The authors evaluate SKILLSVOTE on Terminal-Bench 2.0, comparing offline and online evolution settings with a no-skill baseline. Results show that offline evolution yields significant improvements across all difficulty levels, while online evolution provides smaller but positive gains, particularly on medium and hard tasks. The use of task-conditioned recommendation enhances performance by mitigating negative transfer from irrelevant skills. Offline evolution consistently improves performance across all difficulty levels compared to the baseline. Online evolution provides smaller but positive gains, with the largest improvements observed on medium and hard tasks. Task-conditioned recommendation reduces negative transfer and enhances the overall effectiveness of skill exposure.
The authors evaluate SKILLSVOTE on two benchmarks, showing that both offline and online evolution improve performance across different task types. Results indicate that skill recommendation enhances the utility of the library by filtering out harmful or irrelevant skills, leading to more consistent gains. Offline evolution transfers skills from historical trajectories to unseen tasks, improving performance on both benchmarks. Online evolution yields smaller but positive gains, with recommendation helping to mitigate negative transfer from poorly matched skills. Task-conditioned recommendation improves the balance of skill exposure, reducing harmful effects and enhancing overall performance.
The authors analyze the impact of recommendation on skill library performance in both online and offline settings, showing that recommendation mitigates negative transfer by filtering harmful skill exposure. Results indicate that offline evolution produces a more effective skill library than online evolution, and that recommendation enhances the utility of both types of libraries by improving the balance between positive and negative task-level contributions.
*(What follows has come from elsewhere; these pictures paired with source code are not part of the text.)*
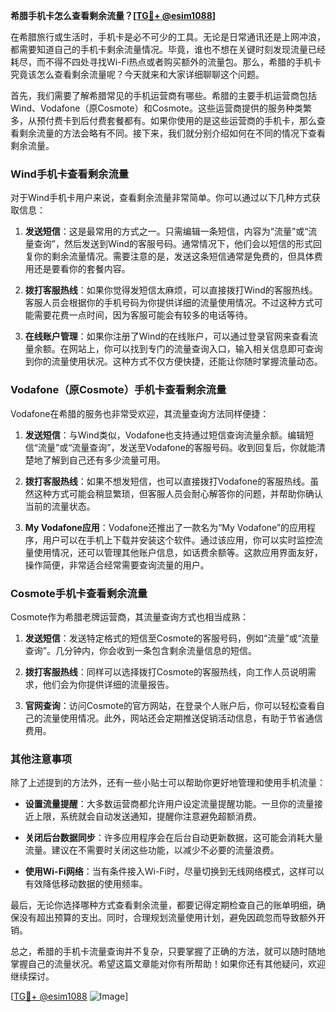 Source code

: **希腊手机卡怎么查看剩余流量？[[TG💪+ @esim1088](https://t.me/s/esim1088)]**

在希腊旅行或生活时，手机卡是必不可少的工具。无论是日常通讯还是上网冲浪，都需要知道自己的手机卡剩余流量情况。毕竟，谁也不想在关键时刻发现流量已经耗尽，而不得不四处寻找Wi-Fi热点或者购买额外的流量包。那么，希腊的手机卡究竟该怎么查看剩余流量呢？今天就来和大家详细聊聊这个问题。

首先，我们需要了解希腊常见的手机运营商有哪些。希腊的主要手机运营商包括Wind、Vodafone（原Cosmote）和Cosmote。这些运营商提供的服务种类繁多，从预付费卡到后付费套餐都有。如果你使用的是这些运营商的手机卡，那么查看剩余流量的方法会略有不同。接下来，我们就分别介绍如何在不同的情况下查看剩余流量。

### Wind手机卡查看剩余流量

对于Wind手机卡用户来说，查看剩余流量非常简单。你可以通过以下几种方式获取信息：

1. **发送短信**：这是最常用的方式之一。只需编辑一条短信，内容为“流量”或“流量查询”，然后发送到Wind的客服号码。通常情况下，他们会以短信的形式回复你的剩余流量情况。需要注意的是，发送这条短信通常是免费的，但具体费用还是要看你的套餐内容。

2. **拨打客服热线**：如果你觉得发短信太麻烦，可以直接拨打Wind的客服热线。客服人员会根据你的手机号码为你提供详细的流量使用情况。不过这种方式可能需要花费一点时间，因为客服可能会有较多的电话等待。

3. **在线账户管理**：如果你注册了Wind的在线账户，可以通过登录官网来查看流量余额。在网站上，你可以找到专门的流量查询入口，输入相关信息即可查询到你的流量使用状况。这种方式不仅方便快捷，还能让你随时掌握流量动态。

### Vodafone（原Cosmote）手机卡查看剩余流量

Vodafone在希腊的服务也非常受欢迎，其流量查询方法同样便捷：

1. **发送短信**：与Wind类似，Vodafone也支持通过短信查询流量余额。编辑短信“流量”或“流量查询”，发送至Vodafone的客服号码。收到回复后，你就能清楚地了解到自己还有多少流量可用。

2. **拨打客服热线**：如果不想发短信，也可以直接拨打Vodafone的客服热线。虽然这种方式可能会稍显繁琐，但客服人员会耐心解答你的问题，并帮助你确认当前的流量状态。

3. **My Vodafone应用**：Vodafone还推出了一款名为“My Vodafone”的应用程序，用户可以在手机上下载并安装这个软件。通过该应用，你可以实时监控流量使用情况，还可以管理其他账户信息，如话费余额等。这款应用界面友好，操作简便，非常适合经常需要查询流量的用户。

### Cosmote手机卡查看剩余流量

Cosmote作为希腊老牌运营商，其流量查询方式也相当成熟：

1. **发送短信**：发送特定格式的短信至Cosmote的客服号码，例如“流量”或“流量查询”。几分钟内，你会收到一条包含剩余流量信息的短信。

2. **拨打客服热线**：同样可以选择拨打Cosmote的客服热线，向工作人员说明需求，他们会为你提供详细的流量报告。

3. **官网查询**：访问Cosmote的官方网站，在登录个人账户后，你可以轻松查看自己的流量使用情况。此外，网站还会定期推送促销活动信息，有助于节省通信费用。

### 其他注意事项

除了上述提到的方法外，还有一些小贴士可以帮助你更好地管理和使用手机流量：

- **设置流量提醒**：大多数运营商都允许用户设定流量提醒功能。一旦你的流量接近上限，系统就会自动发送通知，提醒你注意避免超额消费。
  
- **关闭后台数据同步**：许多应用程序会在后台自动更新数据，这可能会消耗大量流量。建议在不需要时关闭这些功能，以减少不必要的流量浪费。

- **使用Wi-Fi网络**：当有条件接入Wi-Fi时，尽量切换到无线网络模式，这样可以有效降低移动数据的使用频率。

最后，无论你选择哪种方式查看剩余流量，都要记得定期检查自己的账单明细，确保没有超出预算的支出。同时，合理规划流量使用计划，避免因疏忽而导致额外开销。

总之，希腊的手机卡流量查询并不复杂，只要掌握了正确的方法，就可以随时随地掌握自己的流量状况。希望这篇文章能对你有所帮助！如果你还有其他疑问，欢迎继续探讨。

[[TG💪+ @esim1088](https://t.me/s/esim1088) ![Image](https://i.postimg.cc/4NQfJmqS/Snipaste-2025-05-13-00-14-12.png)]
Recommendation reduces negative transfer by filtering harmful skill exposure in both online and offline settings. Offline evolution produces a more effective skill library than online evolution, as evidenced by stronger gains in the offline setting. Recommendation improves the balance between positive and negative task-level contributions, enhancing overall library utility.
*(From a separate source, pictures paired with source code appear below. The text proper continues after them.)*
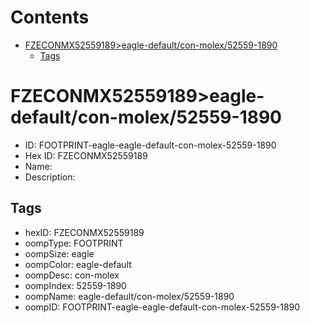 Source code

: 



Contents
========

* [FZECONMX52559189>eagle-default/con-molex/52559-1890](#fzeconmx52559189eagle-defaultcon-molex52559-1890)
	* [Tags](#tags)

# FZECONMX52559189>eagle-default/con-molex/52559-1890

- ID: FOOTPRINT-eagle-eagle-default-con-molex-52559-1890
- Hex ID: FZECONMX52559189
- Name: 
- Description: 

## Tags

- hexID: FZECONMX52559189
- oompType: FOOTPRINT
- oompSize: eagle
- oompColor: eagle-default
- oompDesc: con-molex
- oompIndex: 52559-1890
- oompName: eagle-default/con-molex/52559-1890
- oompID: FOOTPRINT-eagle-eagle-default-con-molex-52559-1890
The authors evaluate SKILLSVOTE across multiple benchmarks by comparing offline and online evolution strategies against a no-skill baseline. Results indicate that offline evolution consistently yields stronger performance gains across all difficulty levels by effectively transferring historical skills to unseen tasks, whereas online evolution provides more modest but reliable improvements, particularly on complex tasks. The integration of task-conditioned recommendation further validates its capacity to filter out irrelevant or harmful skills, effectively mitigating negative transfer and balancing task-level contributions in both settings. Overall, the experiments demonstrate that evolutionary skill exposure combined with targeted recommendation significantly enhances model performance and library utility.